### Supplied material

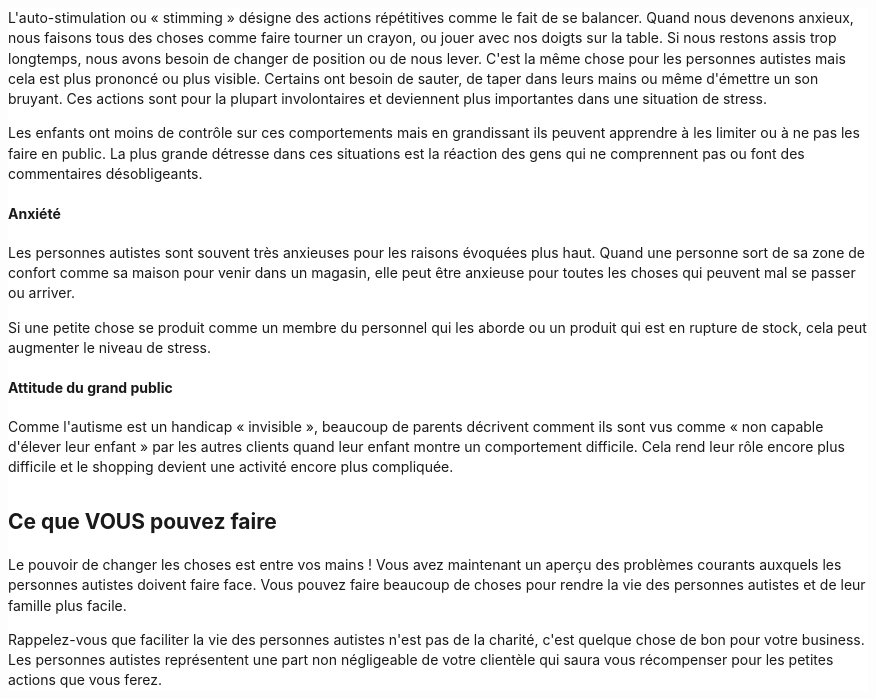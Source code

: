   <div>
<p>L'auto-stimulation ou «&nbsp;stimming&nbsp;» désigne des actions répétitives comme le fait
de se balancer. Quand nous devenons anxieux, nous faisons tous des choses comme 
faire tourner un crayon, ou jouer avec nos doigts sur la table.
Si nous restons assis trop longtemps, nous avons besoin de changer de position ou de nous lever.
C'est la même chose pour les personnes autistes mais cela est plus prononcé ou plus visible.
Certains ont besoin de sauter, de taper dans leurs mains ou même d'émettre un son bruyant.
Ces actions sont pour la plupart involontaires et deviennent plus importantes dans une 
situation de stress.</p>
<p>Les enfants ont moins de contrôle sur ces comportements mais en grandissant ils peuvent apprendre à les limiter ou à ne pas les faire en public.
La plus grande détresse dans ces situations est la réaction des gens qui ne comprennent pas ou font des commentaires désobligeants.</p>
  </div>
 </section>
 <section>
  <h4><span></span>Anxiété</h4>
  <div>
<amp-img class="left" width="200" height="133" src="/assets/pages/que-puis-je-faire/accessibilite-faites-de-votre-lieu-public-un-endroit-accessible-aux-personnes-autistes/ID-100246951.jpg" alt="ID-100246951"></amp-img>

<p>Les personnes autistes sont souvent très anxieuses pour les raisons évoquées plus haut.
Quand une personne sort de sa zone de confort comme sa maison pour venir dans un magasin, elle peut être anxieuse pour toutes les choses qui peuvent mal se passer ou arriver.</p>

<p>Si une petite chose se produit comme un membre du personnel qui les aborde ou un produit qui est en rupture de stock, cela peut augmenter le niveau de stress.</p>
  </div>
 </section>
 <section>
  <h4><span></span>Attitude du grand public</h4>
  <div>
<p>Comme l'autisme est un handicap «&nbsp;invisible&nbsp;», beaucoup de parents décrivent 
comment ils sont vus comme «&nbsp;non capable d'élever leur enfant&nbsp;» par les autres clients quand leur enfant
montre un comportement difficile.
Cela rend leur rôle encore plus difficile et le shopping devient une activité 
encore plus compliquée.</p>
  </div>
 </section>
</amp-accordion>




## Ce que VOUS pouvez faire

Le pouvoir de changer les choses est entre vos mains&nbsp;! Vous avez maintenant un aperçu des problèmes courants auxquels les personnes autistes doivent faire face.
Vous pouvez faire beaucoup de choses pour rendre la vie des personnes autistes et de leur famille plus facile.

Rappelez-vous que faciliter la vie des personnes autistes n'est pas de la charité, c'est quelque chose de bon pour votre business.
Les personnes autistes représentent une part non négligeable de votre clientèle qui saura vous récompenser pour les petites actions que vous ferez.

######

#### What needs to be done:
Scan the records for the word "personnes" and copy every line where it is found.

#### Answer to the problem:
C'est la même chose pour les personnes autistes mais cela est plus prononcé ou plus visible.
<amp-img class="left" width="200" height="133" src="/assets/pages/que-puis-je-faire/accessibilite-faites-de-votre-lieu-public-un-endroit-accessible-aux-personnes-autistes/ID-100246951.jpg" alt="ID-100246951"></amp-img>
<p>Les personnes autistes sont souvent très anxieuses pour les raisons évoquées plus haut.
Le pouvoir de changer les choses est entre vos mains&nbsp;! Vous avez maintenant un aperçu des problèmes courants auxquels les personnes autistes doivent faire face.
Vous pouvez faire beaucoup de choses pour rendre la vie des personnes autistes et de leur famille plus facile.
Rappelez-vous que faciliter la vie des personnes autistes n'est pas de la charité, c'est quelque chose de bon pour votre business.
Les personnes autistes représentent une part non négligeable de votre clientèle qui saura vous récompenser pour les petites actions que vous ferez.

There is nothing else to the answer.